Se regarder, se peser, compter les calories, se re-peser, se re-regarder, tâter sa peau qu'on prend pour un surplus de graisse et expliquer du haut de ses 40 kg : "Je me supporte pas,  je suis beaucoup trop grosse. Là, regardez, mes cuisses se touchent trop!"

Un scenario qu'ont déjà illustré nombre de reportages bien avant l'arrivée du thigh gap en tant que phénomène. Et si ce dernier n'échappe hélas pas à cette danse macabre, c'est simplement un autre pan de l'histoire de quête de soi dans un palais de miroirs déformants. La recherche de sa propre intégration au milieu des autres, focalisée sur le premier stade de perception : l'apparence et ici, en l'occurrence, ce fameux trou entre les cuisses des filles...

Thigh Gap : des stars et des Internets

Tumblr, Facebook, Instagram. Partout fleurissent des photos de jeunes filles aux frêles cuisses et quand ce ne sont pas leurs jambes, c'est cette question qu'elles postent : "How to Get a Thigh Gap ?". Cette dernière figure parmi les plus populaires en ce moment sur Google. Sans compter les nombreux tuto vidéo sur YouTube.

Sur Twitter, le compte Cara's Thigh Gap est dédié à la maigreur du Top Model Cara Delevingne et il n'est pas le seul. Sur ces plateformes, on se donne des conseils et on s'échange des photos de soi ou des stars que les adeptes de cette nouvelle tendance épinglent en idoles à suivre.

(Crédit Image : Fuck Yeah Thigh Gap)

Un courant qui rappelle celui des pro-ana dont les sites ont souvent fait la controverse pour les mêmes raisons. Déjà à leurs prémisses, ces sites pro-ana étaient  pour ces jeunes filles une plateforme d'échanges de conseils minceur extrêmement dangereux pour la santé (exemple : avaler du coton pour lutter contre la sensation de faim) et affichaient des photos de leur corps squelettique. Si les jeunes filles trouvaient également aide et réconfort sur ces sites, il n'en fallait pas plus pour que les psychologues tirent la sonnette d'alarme, évoquant en flaques l'influence de nos sociétés ultra-médiatisées, multi-référencées et ce, jusqu'à la déformation totale du sens de la réalité.

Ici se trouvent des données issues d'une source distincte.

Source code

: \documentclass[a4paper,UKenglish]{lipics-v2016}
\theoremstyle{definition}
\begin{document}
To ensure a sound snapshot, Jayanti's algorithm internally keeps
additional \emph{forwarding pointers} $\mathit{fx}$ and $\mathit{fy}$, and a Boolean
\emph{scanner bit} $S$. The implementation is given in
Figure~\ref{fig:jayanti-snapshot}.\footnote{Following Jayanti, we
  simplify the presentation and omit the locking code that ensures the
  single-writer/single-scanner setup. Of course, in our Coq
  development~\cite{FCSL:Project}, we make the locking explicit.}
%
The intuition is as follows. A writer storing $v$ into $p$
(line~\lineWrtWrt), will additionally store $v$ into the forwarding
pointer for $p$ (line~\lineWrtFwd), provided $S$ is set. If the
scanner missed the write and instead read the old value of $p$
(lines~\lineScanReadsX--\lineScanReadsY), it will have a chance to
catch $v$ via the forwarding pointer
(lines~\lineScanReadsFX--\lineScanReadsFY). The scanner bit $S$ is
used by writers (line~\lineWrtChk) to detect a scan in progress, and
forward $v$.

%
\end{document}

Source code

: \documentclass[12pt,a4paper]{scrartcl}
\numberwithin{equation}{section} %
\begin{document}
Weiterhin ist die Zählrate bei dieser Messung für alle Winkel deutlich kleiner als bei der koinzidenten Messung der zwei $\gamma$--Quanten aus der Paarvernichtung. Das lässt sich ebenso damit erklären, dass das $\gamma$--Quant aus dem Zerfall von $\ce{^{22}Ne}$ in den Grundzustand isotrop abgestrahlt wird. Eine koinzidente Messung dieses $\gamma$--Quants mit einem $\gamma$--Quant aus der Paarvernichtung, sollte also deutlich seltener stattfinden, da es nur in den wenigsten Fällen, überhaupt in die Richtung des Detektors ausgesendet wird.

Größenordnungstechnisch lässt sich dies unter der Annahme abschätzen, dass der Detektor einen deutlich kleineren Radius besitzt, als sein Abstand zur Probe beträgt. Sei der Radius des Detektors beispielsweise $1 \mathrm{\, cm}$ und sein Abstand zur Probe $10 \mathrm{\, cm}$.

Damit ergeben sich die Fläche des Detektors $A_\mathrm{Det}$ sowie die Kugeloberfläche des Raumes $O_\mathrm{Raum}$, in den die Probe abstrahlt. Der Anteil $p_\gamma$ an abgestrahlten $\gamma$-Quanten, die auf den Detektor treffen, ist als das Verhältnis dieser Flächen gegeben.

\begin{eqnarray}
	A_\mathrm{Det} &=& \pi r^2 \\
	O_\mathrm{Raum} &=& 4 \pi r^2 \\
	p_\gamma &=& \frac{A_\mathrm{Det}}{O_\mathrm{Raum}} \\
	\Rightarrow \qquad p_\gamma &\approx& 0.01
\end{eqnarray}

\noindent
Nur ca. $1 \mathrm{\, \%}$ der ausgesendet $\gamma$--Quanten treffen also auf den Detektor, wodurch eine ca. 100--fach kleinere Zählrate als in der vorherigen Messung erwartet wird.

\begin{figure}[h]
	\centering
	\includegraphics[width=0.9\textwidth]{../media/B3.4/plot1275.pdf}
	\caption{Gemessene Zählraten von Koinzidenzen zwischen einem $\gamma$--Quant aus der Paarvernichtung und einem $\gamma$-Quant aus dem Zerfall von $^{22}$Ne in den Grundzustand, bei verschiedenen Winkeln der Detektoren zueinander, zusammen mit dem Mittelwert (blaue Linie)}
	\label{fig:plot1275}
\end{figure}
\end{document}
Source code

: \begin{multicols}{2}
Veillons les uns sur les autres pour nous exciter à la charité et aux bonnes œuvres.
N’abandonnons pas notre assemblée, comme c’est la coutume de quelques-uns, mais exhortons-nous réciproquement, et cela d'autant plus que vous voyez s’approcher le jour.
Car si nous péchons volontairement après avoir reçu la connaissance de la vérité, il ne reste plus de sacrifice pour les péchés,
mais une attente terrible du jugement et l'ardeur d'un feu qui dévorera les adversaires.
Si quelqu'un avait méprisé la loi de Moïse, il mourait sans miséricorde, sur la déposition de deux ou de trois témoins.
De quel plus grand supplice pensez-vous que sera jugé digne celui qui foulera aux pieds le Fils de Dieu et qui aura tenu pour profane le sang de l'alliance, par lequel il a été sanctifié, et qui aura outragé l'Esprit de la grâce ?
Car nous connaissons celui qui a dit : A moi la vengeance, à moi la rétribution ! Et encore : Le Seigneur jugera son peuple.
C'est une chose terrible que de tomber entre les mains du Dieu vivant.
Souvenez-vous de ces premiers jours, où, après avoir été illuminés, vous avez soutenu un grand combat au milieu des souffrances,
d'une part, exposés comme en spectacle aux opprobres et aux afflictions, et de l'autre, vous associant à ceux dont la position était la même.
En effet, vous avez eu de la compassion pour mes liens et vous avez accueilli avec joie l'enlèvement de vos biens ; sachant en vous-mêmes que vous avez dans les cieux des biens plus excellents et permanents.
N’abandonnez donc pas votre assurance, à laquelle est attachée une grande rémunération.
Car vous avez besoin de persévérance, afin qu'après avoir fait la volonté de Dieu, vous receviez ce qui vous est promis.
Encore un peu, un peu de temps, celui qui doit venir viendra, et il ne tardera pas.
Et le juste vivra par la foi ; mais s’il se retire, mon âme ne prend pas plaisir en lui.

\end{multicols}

Le thigh gap s'inscrit-il lui aussi dans la longue liste des troubles du comportement alimentaire chez l'adolescente ? Si l'on considère que les régimes pro-thigh gap recommandent de s'astreindre à 300 calories au lieu des 2500 cal./j. recommandées par l'OMS, on peut supposément répondre par la positive. Mais comme beaucoup de tendances, l'obsession du thigh gap est surtout considéré comme un risque potentiellement déclencheur de troubles alimentaires bien plus persistants. Et si ce phénomène prend plus d'ampleur que celui des pro-anas, c'est non seulement parce qu'il bénéficie des projecteurs médiatiques, mais aussi - et surtout- parce qu'à travers lui, c'est un miroir social qui s'éclaire.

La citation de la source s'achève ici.